A debate around the singing of controversial chants has come at a good time, according to comedian and broadcaster Patrick Kielty.
He was speaking after the women's football team was filmed singing 'Up the RA' after their World Cup qualifier win over Scotland.
Days later a group of people were also filmed singing the chant in Dublin Airport.
Patrick told The Hard Shoulder this is part of a much wider debate.
"Even the RA aren't singing Up the RA these days, it's a very weird thing," he said.
"Even the RA are going 'Up the social housing, let's not talk about the RA'.
"In a weird way it's timely; I think that it shows you the complexities of the island.
"The idea that you have 5,000 people getting together for a Shared Island Forum just a couple of weeks ago, and then you've got this sort of taking people's attention.
"I think if people have to ask themselves questions because of this, I think it's a good thing.
"It's something that we've had to do up North for years."
'People are who they are'
Patrick said there is no point being 'pearl-clutchy' about what happened.
"I think it sort of falls very much into the idea of Three Green Fields; it's much easier to actually sing the rebel song about the united Ireland than kind of not to in order to have it.
"There's no point being pearl-clutchy about any of this - people are who they are and believe what they believe.
"It's weird the 'whataboutery' which has come out of it - what about this and what about that - I just feel that anybody can sing whatever they want, that is Orangemen and football supporters and football teams.
"Ultimately if anyone is remotely interested in a united Ireland, if you look at census results in the North, there's a huge chunk of people there in the middle which call themselves Northern Irish.

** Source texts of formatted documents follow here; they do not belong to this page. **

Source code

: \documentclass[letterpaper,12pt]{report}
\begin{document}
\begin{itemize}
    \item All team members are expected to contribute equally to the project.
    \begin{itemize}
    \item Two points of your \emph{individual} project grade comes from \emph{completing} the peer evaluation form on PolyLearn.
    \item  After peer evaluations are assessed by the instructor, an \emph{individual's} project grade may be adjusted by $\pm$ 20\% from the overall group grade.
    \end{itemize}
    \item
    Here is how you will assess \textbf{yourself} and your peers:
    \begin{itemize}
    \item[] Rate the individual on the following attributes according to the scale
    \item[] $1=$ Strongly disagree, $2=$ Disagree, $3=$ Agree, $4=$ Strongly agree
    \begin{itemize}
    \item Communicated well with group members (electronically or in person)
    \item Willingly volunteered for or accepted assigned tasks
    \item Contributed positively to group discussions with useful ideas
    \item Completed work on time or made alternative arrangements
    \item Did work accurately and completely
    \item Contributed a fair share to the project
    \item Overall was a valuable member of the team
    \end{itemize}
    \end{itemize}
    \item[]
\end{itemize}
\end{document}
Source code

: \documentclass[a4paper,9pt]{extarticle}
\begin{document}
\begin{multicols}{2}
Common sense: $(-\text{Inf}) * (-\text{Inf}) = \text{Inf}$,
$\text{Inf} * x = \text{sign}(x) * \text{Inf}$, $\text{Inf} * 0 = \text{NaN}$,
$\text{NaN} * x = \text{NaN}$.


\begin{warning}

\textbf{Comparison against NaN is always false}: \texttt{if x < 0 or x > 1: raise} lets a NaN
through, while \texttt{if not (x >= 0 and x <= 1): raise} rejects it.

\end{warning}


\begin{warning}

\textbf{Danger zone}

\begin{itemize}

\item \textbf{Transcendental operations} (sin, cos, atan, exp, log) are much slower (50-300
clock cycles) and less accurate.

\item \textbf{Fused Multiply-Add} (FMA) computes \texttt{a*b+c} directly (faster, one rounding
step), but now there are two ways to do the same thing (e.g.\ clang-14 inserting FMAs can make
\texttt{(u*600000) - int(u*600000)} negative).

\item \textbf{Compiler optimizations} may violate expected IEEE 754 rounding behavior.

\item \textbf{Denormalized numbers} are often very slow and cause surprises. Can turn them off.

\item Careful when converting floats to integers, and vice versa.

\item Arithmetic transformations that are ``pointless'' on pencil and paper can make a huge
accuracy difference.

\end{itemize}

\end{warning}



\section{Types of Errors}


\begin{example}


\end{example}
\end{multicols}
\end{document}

"If you're sitting in Dublin and somebody said: 'You know what lads, I think it's probably time for you to sit and think about rejoining Britain and the Commonwealth - and you had a Northern Ireland team in the dressing room singing The Sash - you'd probably go to yourself: 'Do I really want to be part of that?'
"I think it's a conversation that kind of needs to be had, and I think it's come at a timely point," he added.